Google Translate is a major name in translation services thanks to its neural machine translation network, which translates sentences within their specific context.
This technology, which uses machine learning, is incredibly useful for websites that want to translate content into different languages. And you can set up a Google Translate API connection and use Google’s neural network to translate your content through Google Cloud.
But as we discuss below, Google Translate by itself is not practical for every use case. Specifically, it’s not ideal for translating your website, whether we’re talking about an eCommerce store, a website for your agency, or a blog. In this post, we look closely at why this is the case and provide a much more efficient alternative for turning your website multilingual—Weglot.
Want to translate your website today? You can translate your entire website and have it live within minutes with Weglot. Start your free trial today.
Reasons you need a Google Translate alternative
Google Translate is a wonderful tool that fulfills quick, personal translation needs: understanding foreign menus, signs, or basic instructions. But when you’re looking for a solution that will deliver accurate website translations, there is software that is much better suited to the task.
1. It doesn’t have editing control
A crucial part of translation is ensuring it has perfect grammar and spelling, especially when it’s customer-facing content. Google Translate isn’t capable of proofreading translations or detecting if there are errors in the original text. You can’t edit any of the translations it suggests, either, which means you’ll have to stick to whatever Google Translate offers.
Though this is perfectly fine for low-traffic content like footers, this could easily lead to significant issues when you use the tool for important pages. Luckily, this is something its alternatives offer.
2. It may not be the best machine translation provider for your chosen language pairs
Google Translate is available in over 130 languages, so it offers the broadest spectrum of language support. But because it covers so many languages, it can’t provide the same level of quality for all 8,778 language pairs. For instance, DeepL provides higher quality translations in the following language pairs: English-German, English-French, and English-Spanish. Our own study comparing DeepL and Google Translate also found that DeepL produced the most number of translations that didn’t need a human to verify them for the seven language pairs we’d chosen. Similarly, Microsoft Translator did especially well in producing German translations.
That isn’t to say that Google Translate can’t pull its own weight. DeepL is great for common languages, but Google Translate supports many other languages that DeepL doesn’t, like Hebrew, Vietnamese and Thai. If you’ll be translating into these languages, Google Translate may be your best bet.
3. It doesn’t display the translated content on your website for you
You have to configure Google Translate to upload your translations each time. That means any time you translate new content or add something to your site, you’ll have to manually run it through the API to get it to translate for you. Then you’ll have to set it up so that it displays these translations each time. That’s a lot of time spent getting your translations live instead of working on other more productive tasks.
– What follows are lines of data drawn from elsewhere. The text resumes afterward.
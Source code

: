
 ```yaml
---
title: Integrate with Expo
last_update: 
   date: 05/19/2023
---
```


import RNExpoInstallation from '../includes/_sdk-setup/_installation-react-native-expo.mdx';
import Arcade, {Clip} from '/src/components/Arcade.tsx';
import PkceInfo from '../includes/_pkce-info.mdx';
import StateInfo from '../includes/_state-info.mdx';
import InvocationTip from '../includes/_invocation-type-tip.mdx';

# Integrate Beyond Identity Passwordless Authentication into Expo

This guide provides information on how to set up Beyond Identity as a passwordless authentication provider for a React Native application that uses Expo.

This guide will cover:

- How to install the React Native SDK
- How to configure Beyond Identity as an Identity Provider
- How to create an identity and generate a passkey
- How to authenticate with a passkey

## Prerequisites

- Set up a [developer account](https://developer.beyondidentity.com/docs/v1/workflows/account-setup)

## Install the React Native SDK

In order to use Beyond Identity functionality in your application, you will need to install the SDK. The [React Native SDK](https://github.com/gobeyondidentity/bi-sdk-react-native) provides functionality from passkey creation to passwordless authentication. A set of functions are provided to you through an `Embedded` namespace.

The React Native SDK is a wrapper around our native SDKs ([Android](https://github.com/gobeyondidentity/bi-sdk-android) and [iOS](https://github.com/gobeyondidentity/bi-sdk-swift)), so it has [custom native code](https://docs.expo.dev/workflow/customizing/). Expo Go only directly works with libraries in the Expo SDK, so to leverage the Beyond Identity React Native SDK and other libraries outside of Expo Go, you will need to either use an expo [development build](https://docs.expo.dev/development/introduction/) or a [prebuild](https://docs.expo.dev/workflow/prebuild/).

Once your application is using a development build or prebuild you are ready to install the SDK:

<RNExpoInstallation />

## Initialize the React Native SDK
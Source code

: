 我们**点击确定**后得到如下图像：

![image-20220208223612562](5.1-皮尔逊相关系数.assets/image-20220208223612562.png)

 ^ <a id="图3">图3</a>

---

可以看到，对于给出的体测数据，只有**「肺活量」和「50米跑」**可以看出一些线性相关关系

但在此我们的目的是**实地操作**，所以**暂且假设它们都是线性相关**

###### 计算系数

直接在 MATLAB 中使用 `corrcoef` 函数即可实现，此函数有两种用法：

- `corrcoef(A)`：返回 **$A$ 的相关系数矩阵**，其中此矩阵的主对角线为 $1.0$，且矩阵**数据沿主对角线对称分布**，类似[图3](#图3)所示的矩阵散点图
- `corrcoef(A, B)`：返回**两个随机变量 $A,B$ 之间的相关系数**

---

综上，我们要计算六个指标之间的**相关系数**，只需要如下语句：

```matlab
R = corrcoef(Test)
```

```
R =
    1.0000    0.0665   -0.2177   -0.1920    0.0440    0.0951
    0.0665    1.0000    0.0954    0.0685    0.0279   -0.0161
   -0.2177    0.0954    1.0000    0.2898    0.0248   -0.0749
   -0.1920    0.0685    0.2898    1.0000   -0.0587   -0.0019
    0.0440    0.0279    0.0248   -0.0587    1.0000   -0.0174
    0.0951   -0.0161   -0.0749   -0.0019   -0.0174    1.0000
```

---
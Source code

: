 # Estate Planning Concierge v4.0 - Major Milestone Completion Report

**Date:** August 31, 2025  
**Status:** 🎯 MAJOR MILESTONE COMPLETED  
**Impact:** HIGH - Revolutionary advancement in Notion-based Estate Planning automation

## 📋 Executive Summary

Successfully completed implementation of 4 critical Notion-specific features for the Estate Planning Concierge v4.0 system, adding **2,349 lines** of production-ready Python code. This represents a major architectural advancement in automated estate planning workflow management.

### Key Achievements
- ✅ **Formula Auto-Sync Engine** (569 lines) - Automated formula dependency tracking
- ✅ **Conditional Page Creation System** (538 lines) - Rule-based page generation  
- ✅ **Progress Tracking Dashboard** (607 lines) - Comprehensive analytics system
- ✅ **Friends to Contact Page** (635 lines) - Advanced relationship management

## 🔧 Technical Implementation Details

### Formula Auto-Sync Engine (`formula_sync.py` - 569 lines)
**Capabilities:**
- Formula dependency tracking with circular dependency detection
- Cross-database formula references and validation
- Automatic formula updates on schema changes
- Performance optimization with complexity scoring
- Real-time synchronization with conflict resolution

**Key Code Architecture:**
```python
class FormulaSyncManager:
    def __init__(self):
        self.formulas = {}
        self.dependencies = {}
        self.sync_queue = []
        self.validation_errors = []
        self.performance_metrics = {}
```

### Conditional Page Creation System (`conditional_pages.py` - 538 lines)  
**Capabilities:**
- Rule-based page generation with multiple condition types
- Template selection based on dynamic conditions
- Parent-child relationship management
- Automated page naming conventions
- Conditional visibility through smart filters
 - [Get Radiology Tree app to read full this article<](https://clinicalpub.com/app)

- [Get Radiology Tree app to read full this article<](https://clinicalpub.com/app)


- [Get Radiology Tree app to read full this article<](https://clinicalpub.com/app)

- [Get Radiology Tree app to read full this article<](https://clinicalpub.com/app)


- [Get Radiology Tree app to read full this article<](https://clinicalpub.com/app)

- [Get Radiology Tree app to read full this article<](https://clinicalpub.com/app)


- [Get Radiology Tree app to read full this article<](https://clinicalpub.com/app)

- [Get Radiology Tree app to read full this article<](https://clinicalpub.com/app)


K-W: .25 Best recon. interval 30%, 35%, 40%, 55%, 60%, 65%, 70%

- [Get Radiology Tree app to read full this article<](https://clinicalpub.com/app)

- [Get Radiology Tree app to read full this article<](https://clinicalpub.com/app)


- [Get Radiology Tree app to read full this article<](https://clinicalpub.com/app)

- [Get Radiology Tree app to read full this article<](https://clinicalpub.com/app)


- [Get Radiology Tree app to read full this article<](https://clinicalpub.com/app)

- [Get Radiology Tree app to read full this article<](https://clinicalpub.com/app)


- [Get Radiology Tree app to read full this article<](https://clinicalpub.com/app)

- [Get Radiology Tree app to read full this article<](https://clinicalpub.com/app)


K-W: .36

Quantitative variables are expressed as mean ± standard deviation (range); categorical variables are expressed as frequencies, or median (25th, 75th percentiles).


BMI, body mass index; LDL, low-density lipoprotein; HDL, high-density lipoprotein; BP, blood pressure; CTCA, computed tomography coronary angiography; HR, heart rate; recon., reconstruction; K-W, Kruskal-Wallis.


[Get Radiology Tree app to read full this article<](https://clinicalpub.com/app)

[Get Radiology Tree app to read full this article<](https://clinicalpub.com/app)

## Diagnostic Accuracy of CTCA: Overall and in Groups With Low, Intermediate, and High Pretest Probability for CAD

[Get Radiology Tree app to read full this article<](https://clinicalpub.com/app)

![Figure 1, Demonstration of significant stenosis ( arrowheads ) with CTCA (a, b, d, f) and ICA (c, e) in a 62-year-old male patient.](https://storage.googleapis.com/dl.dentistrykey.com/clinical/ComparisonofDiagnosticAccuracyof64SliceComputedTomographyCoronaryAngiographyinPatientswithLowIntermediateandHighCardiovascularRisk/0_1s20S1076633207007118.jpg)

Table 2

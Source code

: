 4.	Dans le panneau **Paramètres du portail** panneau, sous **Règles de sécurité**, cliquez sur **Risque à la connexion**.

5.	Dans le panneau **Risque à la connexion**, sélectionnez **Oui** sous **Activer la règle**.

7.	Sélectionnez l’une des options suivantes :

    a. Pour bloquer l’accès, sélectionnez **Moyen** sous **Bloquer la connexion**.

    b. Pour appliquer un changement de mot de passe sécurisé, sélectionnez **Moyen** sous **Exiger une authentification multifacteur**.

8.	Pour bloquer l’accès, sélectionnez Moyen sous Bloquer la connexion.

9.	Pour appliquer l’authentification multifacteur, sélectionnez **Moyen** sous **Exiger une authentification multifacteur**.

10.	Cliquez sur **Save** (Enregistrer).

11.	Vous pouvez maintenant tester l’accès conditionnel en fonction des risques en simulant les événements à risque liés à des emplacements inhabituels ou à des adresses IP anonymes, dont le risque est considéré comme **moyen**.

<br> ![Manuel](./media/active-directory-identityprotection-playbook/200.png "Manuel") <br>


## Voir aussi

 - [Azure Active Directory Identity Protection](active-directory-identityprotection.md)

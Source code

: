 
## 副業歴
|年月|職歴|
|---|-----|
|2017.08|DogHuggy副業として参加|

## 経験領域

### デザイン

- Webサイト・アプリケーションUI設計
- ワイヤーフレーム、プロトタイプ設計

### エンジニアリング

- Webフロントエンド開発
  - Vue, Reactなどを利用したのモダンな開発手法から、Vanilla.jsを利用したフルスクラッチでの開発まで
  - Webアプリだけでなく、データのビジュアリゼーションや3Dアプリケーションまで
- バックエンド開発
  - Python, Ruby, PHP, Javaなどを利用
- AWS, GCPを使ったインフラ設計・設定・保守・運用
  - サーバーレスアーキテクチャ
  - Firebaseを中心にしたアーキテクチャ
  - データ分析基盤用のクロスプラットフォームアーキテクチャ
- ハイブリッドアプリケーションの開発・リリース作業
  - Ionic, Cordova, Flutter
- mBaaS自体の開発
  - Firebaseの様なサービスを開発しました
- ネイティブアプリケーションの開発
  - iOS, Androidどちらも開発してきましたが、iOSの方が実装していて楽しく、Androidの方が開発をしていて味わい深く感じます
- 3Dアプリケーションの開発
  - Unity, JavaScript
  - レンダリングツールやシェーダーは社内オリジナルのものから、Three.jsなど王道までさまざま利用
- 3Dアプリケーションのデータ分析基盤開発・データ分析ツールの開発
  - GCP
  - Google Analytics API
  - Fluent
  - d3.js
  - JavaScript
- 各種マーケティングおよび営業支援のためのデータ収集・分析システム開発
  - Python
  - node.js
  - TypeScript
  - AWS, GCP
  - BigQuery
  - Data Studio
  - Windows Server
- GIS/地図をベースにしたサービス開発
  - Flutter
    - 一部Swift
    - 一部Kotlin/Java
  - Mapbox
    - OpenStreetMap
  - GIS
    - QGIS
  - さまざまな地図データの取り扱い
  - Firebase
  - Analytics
4. It doesn’t optimize translations for multilingual SEO
A crucial part of reaching your audience—especially in a brand-new market—is optimizing your content for search engine performance in their respective areas. However, because of the way the tool works, it doesn’t send signals to search engines to index the newly translated content. You’ll have to manually add attributes like hreflang tags, set up your translated websites under subdirectories or subdomains, and overall miss the many advantages of multilingual SEO.
5. It isn’t designed for business use
One of the reasons Google Translate is so accessible is that it’s designed to be used by everyone, no matter their skill level. Its interface is as simple as possible, so it won’t have some of the more advanced features an enterprise might need. Though it works great for personal use, it won’t have things like a glossary, Translation Editor, or a dashboard to consolidate and manage your translations.
6. It doesn’t retain the formatting of your text
When you’re translating texts outside personal use, you often need to preserve the formatting. That way, you don’t need to waste time adding line breaks, links, the proper headings, and font styles back into your web pages.
However, Google Translate doesn’t keep the formatting of your original text. This could take up valuable resources, which is why an alternative could be a better fit for you.
7. It doesn’t allow translation project collaboration
Google Translate’s interface is designed for individual users, blocking collaboration. Luckily, alternatives geared towards seamless website translation come with intuitive project collaboration features, so you can add team members to your project and manage the translations produced.
What can I use instead of Google Translate?
Google Translate is perfectly fine for certain use cases. For instance, if you want to translate text for personal use like menus, signs, and instructions, it delivers fast, fairly accurate translations. But for things that require a lot of context—like your marketing materials and website—the tool itself won’t suffice, since it’ll need a human eye to verify its output.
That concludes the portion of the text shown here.